Noting the improvements, LG Electronics said 80 percent or more of the 3-D TVs it produces would be for its latest Cinema 3-D TV lineup.
It also predicted that its newest film-type patterned retarder technology, also known as FPR, would dominate the 3-D TV market.
“FPR will eventually rise to become the second generation of 3-D technology,” Kwon Hee-won, executive vice president of the firm’s Home Entertainment division, told reporters to indicate that shutter glass was the outgoing first generation.
LG Electronics unveils a new 3-D television on Wednesday. (Chung Hee-cho/The Korea Herald)
Samsung Electronics, the world’s largest TV-maker, still uses shutter glass technology for its 3-D TVs.
Kwon predicted that up to 80 percent of all 3-D TVs it plans to sell would use FPR technology.
The firm said its biggest focus was on creating a comfortable viewing experience.
“We have added the human factor to make sure that our products give our customers an easier and more convenient viewing experience,” said Ro Seog-ho, senior vice president of LG Electronics’ Home Entertainment division.
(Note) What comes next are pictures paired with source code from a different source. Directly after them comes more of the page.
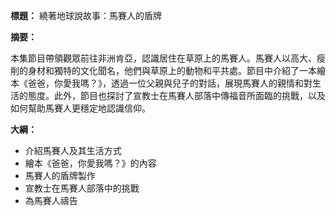 **標題：** 繞著地球說故事：馬賽人的盾牌

**摘要：**

本集節目帶領觀眾前往非洲肯亞，認識居住在草原上的馬賽人。馬賽人以高大、瘦削的身材和獨特的文化聞名，他們與草原上的動物和平共處。節目中介紹了一本繪本《爸爸，你愛我嗎？》，透過一位父親與兒子的對話，展現馬賽人的親情和對生活的態度。此外，節目也探討了宣教士在馬賽人部落中傳福音所面臨的挑戰，以及如何幫助馬賽人更穩定地認識信仰。

**大綱：**

* 介紹馬賽人及其生活方式
* 繪本《爸爸，你愛我嗎？》的內容
* 馬賽人的盾牌製作
* 宣教士在馬賽人部落中的挑戰
* 為馬賽人禱告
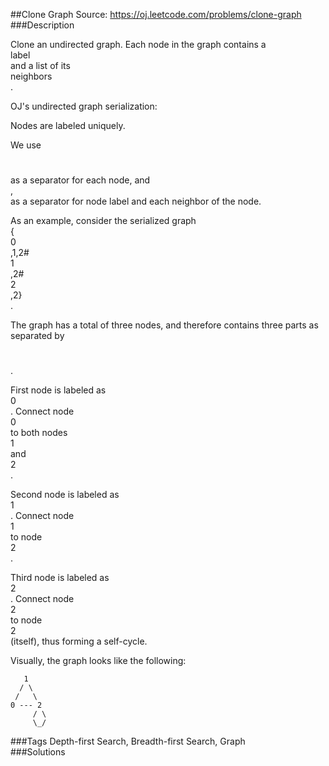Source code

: ##Clone Graph
Source: https://oj.leetcode.com/problems/clone-graph  
###Description

                

Clone an undirected graph. Each node in the graph contains a   
label  
 and a list of its   
neighbors  
.
  


  

  

  
OJ's undirected graph serialization:  


  

Nodes are labeled uniquely.
  


We use   
#  
 as a separator for each node, and   
,  
 as a separator for node label and each neighbor of the node.



  

As an example, consider the serialized graph   
{  
0  
,1,2#  
1  
,2#  
2  
,2}  
.
  


  

The graph has a total of three nodes, and therefore contains three parts as separated by   
#  
.
  

  
First node is labeled as   
0  
. Connect node   
0  
 to both nodes   
1  
 and   
2  
.  

  
Second node is labeled as   
1  
. Connect node   
1  
 to node   
2  
.  

  
Third node is labeled as   
2  
. Connect node   
2  
 to node   
2  
 (itself), thus forming a self-cycle.  

  



  

Visually, the graph looks like the following:
  

       1
      / \
     /   \
    0 --- 2
         / \
         \_/  
###Tags
Depth-first Search, Breadth-first Search, Graph  
###Solutions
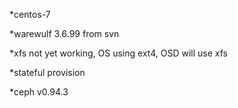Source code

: 
*centos-7 

*warewulf 3.6.99 from svn

*xfs not yet working, OS using ext4, OSD will use xfs

*stateful provision

*ceph v0.94.3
LG also said 90 percent of its LCD TVs will consist of sets using either 3-D or smart technology.
Cinema TVs offer full 3-D vision regardless of where the viewer stands or sits in front of the set, which contrast with existing 3-D TVs that provide 3-D vision only when the viewer sits directly in front of the set.
Another strong point of the film-type patterned retarder technology is in the special eyewear that all 3-D vision requires.
As LG’s latest 3-D lineup is able to completely realize 3-D vision without the aid of the glasses, which was the case with existing 3-D technology, customers will be able to see 3-D without the heavy, clunky glasses that shutter glass technology required.
The new glasses also do not require batteries and are aesthetically more pleasing and lighter in weight.
LG’s new 3-D lineup is to be sold globally within the first quarter of this year.
In total, the company hopes to sell around 40 million flat-panel TVs this year to secure a 16 percent market share and reduce the gap with top player Samsung.
In the high-end global TV market consisting of mostly smart TVs and 3-D TVs, LG is aiming to carve out a 20 percent share, Kwon said.